Q. Who was the ghost that was once married to Jane Kaczmarek?
A. Boo-radley Whitford!


Q. Why was the angry skeleton embarrassed at the debutante ball?
A. He had a raging BONER!  (which is understandable, but very rude)


Knock, knock
Who's there?
Boo!
Boo who?
Boo Radley, from To Kill A Mockingbird. Read a book, asshole!


Q. Why did the Mummies get to work on the Manhattan Project?
A. Because they were EMBALMED. See, the managers of the project thought they meant "bombed". Very unwise to neglect using written contracts.

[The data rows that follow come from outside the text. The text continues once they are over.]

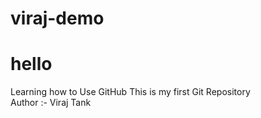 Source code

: # viraj-demo
# hello
Learning how to Use GitHub
This is my first Git Repository
<br>
Author :- Viraj Tank

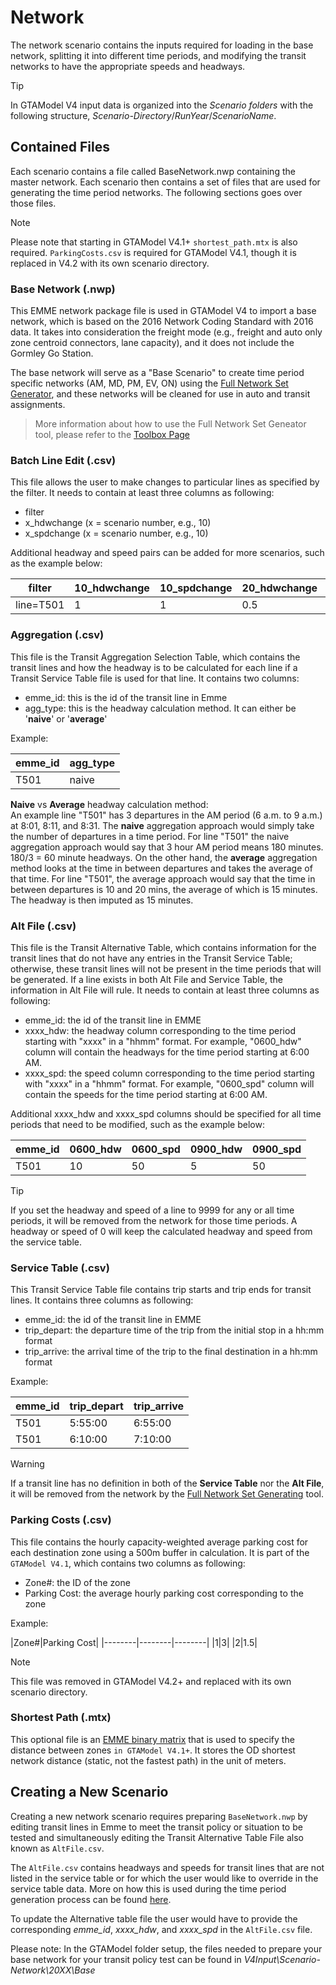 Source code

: # Network

The network scenario contains the inputs required for loading in the base network, splitting it into 
different time periods, and modifying the transit networks to have the appropriate speeds and headways.

> [!Tip]
> In GTAModel V4 input data is organized into the _Scenario folders_ with the following structure,
> _Scenario-Directory_/_RunYear_/_ScenarioName_.

## Contained Files

Each scenario contains a file called BaseNetwork.nwp containing the master network.  Each scenario then contains a set of files
that are used for generating the time period networks.  The following sections goes over those files.

> [!NOTE]
> Please note that starting in GTAModel V4.1+ `shortest_path.mtx` is also required.
> `ParkingCosts.csv` is required for GTAModel V4.1, though it is replaced in V4.2 with its own scenario directory.

### Base Network (.nwp)
This EMME network package file is used in GTAModel V4 to import a base network, which is based on the 2016 Network Coding Standard with 2016 data.
It takes into consideration the freight mode (e.g., freight and auto only zone centroid connectors, lane capacity), and it does not include the Gormley Go Station.

The base network will serve as a "Base Scenario" to create time period specific networks (AM, MD, PM, EV, ON) using the
[Full Network Set Generator](../../model_design/full_network_generator.md), and these networks will be cleaned for use in auto and transit assignments.

> More information about how to use the Full Network Set Geneator tool, please refer to the [Toolbox Page](../../../tmgtoolbox/network_editing/FullNetworkSetGenerator.md)

### Batch Line Edit (.csv)
This file allows the user to make changes to particular lines as specified by the filter. It needs to contain at least three columns as following:
- filter
- x_hdwchange (x = scenario number, e.g., 10)
- x_spdchange (x = scenario number, e.g., 10)

Additional headway and speed pairs can be added for more scenarios, such as the example below:

|filter|10_hdwchange|10_spdchange|20_hdwchange|20_spdchange|
|--------|--------|--------|--------|--------|
|line=T501|1|1|0.5|1|


### Aggregation (.csv)
This file is the Transit Aggregation Selection Table, which contains the transit lines and how the headway is to be calculated
for each line if a Transit Service Table file is used for that line. It contains two columns:
- emme_id: this is the id of the transit line in Emme
- agg_type: this is the headway calculation method. It can either be '**naive**' or '**average**'

Example:

|emme_id|agg_type|
|-------|--------|
|T501|naive|

**Naive** vs **Average** headway calculation method: <BR/>
An example line "T501" has 3 departures in the AM period (6 a.m. to 9 a.m.) at 8:01, 8:11, and 8:31. The **naive** 
aggregation approach would simply take the number of departures in a time period. For line "T501" the naive aggregation
approach would say that 3 hour AM period means 180 minutes. 180/3 = 60 minute headways. On the other hand, the **average**
aggregation method looks at the time in between departures and takes the average of that time. For line "T501", the average
approach would say that the time in between departures is 10 and 20 mins, the average of which is 15 minutes. The headway is 
then imputed as 15 minutes.


### Alt File (.csv)
This file is the Transit Alternative Table, which contains information for the transit lines that do not have any 
entries in the Transit Service Table; otherwise, these transit lines will not be present in the time periods that will be generated.
If a line exists in both Alt File and Service Table, the information in Alt File will rule. It needs to contain at least three columns as following:

- emme_id: the id of the transit line in EMME
- xxxx_hdw: the headway column corresponding to the time period starting with "xxxx" in a "hhmm" format. For example,
    "0600_hdw" column will contain the headways for the time period starting at 6:00 AM.
- xxxx_spd: the speed column corresponding to the time period starting with "xxxx" in a "hhmm" format.
    For example, "0600_spd" column will contain the speeds for the time period starting at 6:00 AM.

Additional xxxx_hdw and xxxx_spd columns should be specified for all time periods that need to be modified, such as the example below:

|emme_id|0600_hdw|0600_spd|0900_hdw|0900_spd|
|--------|--------|--------|--------|--------|
|T501|10|50|5|50|

> [!TIP]
> If you set the headway and speed of a line to 9999 for any or all time periods, it will be
> removed from the network for those time periods.  A headway or speed of 0 will keep the calculated headway
> and speed from the service table.


### Service Table (.csv)
This Transit Service Table file contains trip starts and trip ends for transit lines. It contains three columns as following:

- emme_id: the id of the transit line in EMME
- trip_depart: the departure time of the trip from the initial stop in a hh:mm format
- trip_arrive: the arrival time of the trip to the final destination in a hh:mm format

Example:

|emme_id|trip_depart|trip_arrive|
|--------|--------|--------|
|T501|5:55:00|6:55:00|
|T501|6:10:00|7:10:00|

> [!WARNING] 
> If a transit line has no definition in both of the **Service Table** nor the **Alt File**, it will be removed from
> the network by the [Full Network Set Generating](https://tmg.utoronto.ca/doc/1.6/gtamodel/model_design/full_network_generator.html) tool.

### Parking Costs (.csv)
This file contains the hourly capacity-weighted average parking cost for each destination zone using a 500m buffer
in calculation. It is part of the `GTAModel V4.1`, which contains two columns as following:

- Zone#: the ID of the zone 
- Parking Cost: the average hourly parking cost corresponding to the zone

Example:

|Zone#|Parking Cost|
|--------|--------|--------|
|1|3|
|2|1.5|

> [!NOTE]
> This file was removed in GTAModel V4.2+ and replaced with its own scenario directory.


### Shortest Path (.mtx)
This optional file is an [EMME binary matrix](../file_formats/emme_binary_matrix.md) that is used to specify the distance between zones `in GTAModel V4.1+`.
It stores the OD shortest network distance (static, not the fastest path) in the unit of meters. 

## Creating a New Scenario

Creating a new network scenario requires preparing `BaseNetwork.nwp` by editing transit lines in Emme to meet the transit policy or situation to be tested and simultaneously editing the Transit Alternative Table File also known as `AltFile.csv`. 

The `AltFile.csv` contains headways and speeds for transit lines that are not listed in the service table or for which the user would like to override in the service table data. More on how this is used during the time period generation process can be found [here](http://tmg.utoronto.ca/doc/1.6/gtamodel/model_design/full_network_generator.html#create-transit-time-period).

To update the Alternative table file the user would have to provide the corresponding *emme_id*, *xxxx_hdw*, and *xxxx_spd* in the `AltFile.csv` file.

Please note: In the GTAModel folder setup, the files needed to prepare your base network for your transit policy test can be found in *V4Input\Scenario-Network\20XX\Base*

Q. Why did the parents lock the haunted liquor cabinet?
A. They didn't want their kids getting into the spirits! Plus they hate fun!


Q. What does a vampire fear the most?
A. That is something I do not feel comfortable disclosing, as a vampire is a patient of mine.


Knock knock.
Who's there?
Witch.
Witch who?
Witch Shakespeare play had those damn whiches in it? I can't keep them straight. Also, when do I use which and when do I use witch? Man, English is hard.


Q. Why did PETA throw paint on the lycanthropes?
A. Because PETA are a bunch of assholes, that's why.


A family of zombies walks into a talent agency. The agent, who is very busy and important, shoos the family out. The father says "Wait, wait! Let us show you our act first!" The agent, who is busy and important but also has a heart, says "Ok. What is it that you do?" The father says " Oh just you wait." As the agent watches, interested piqued, the zombie family goes into a huddle. They whisper unintelligibly, then suddenly shout "1-2-3 FAMILY!" The zombies assume a diamond formation. The father pulls out a tiny boombox, sets it on the ground, and hits the play button. Habanera from Carmen begins to play. Each family member pulls out a set of handcrafted castanets. They advance towards the agent to the rhythm of the famed aria, snapping away. The agent watches, transfixed. The zombies come closer and closer. As the music reaches a fever pitch, the zombies surround the agent at his desk and TEAR INTO HIS FLESH!!!! Hungrily they claw at his fancy agent suit and tear it from his agent body. The youngest tears the agent's  agent-y bluetooth headset from his agent ear before eating his sweet, sweet agent cheek fat. I mean, they just really eat the shit outta this guy. Suddenly, the music stops and the family strikes a triumphant pose. They wait and wait. The agent lays there, half-chewed guts all strung out over his agent desk, headshots covered in blood. The family waits. Then the zombie Dad says, "THE ARISTOCRATS!"

HUMOR OVER!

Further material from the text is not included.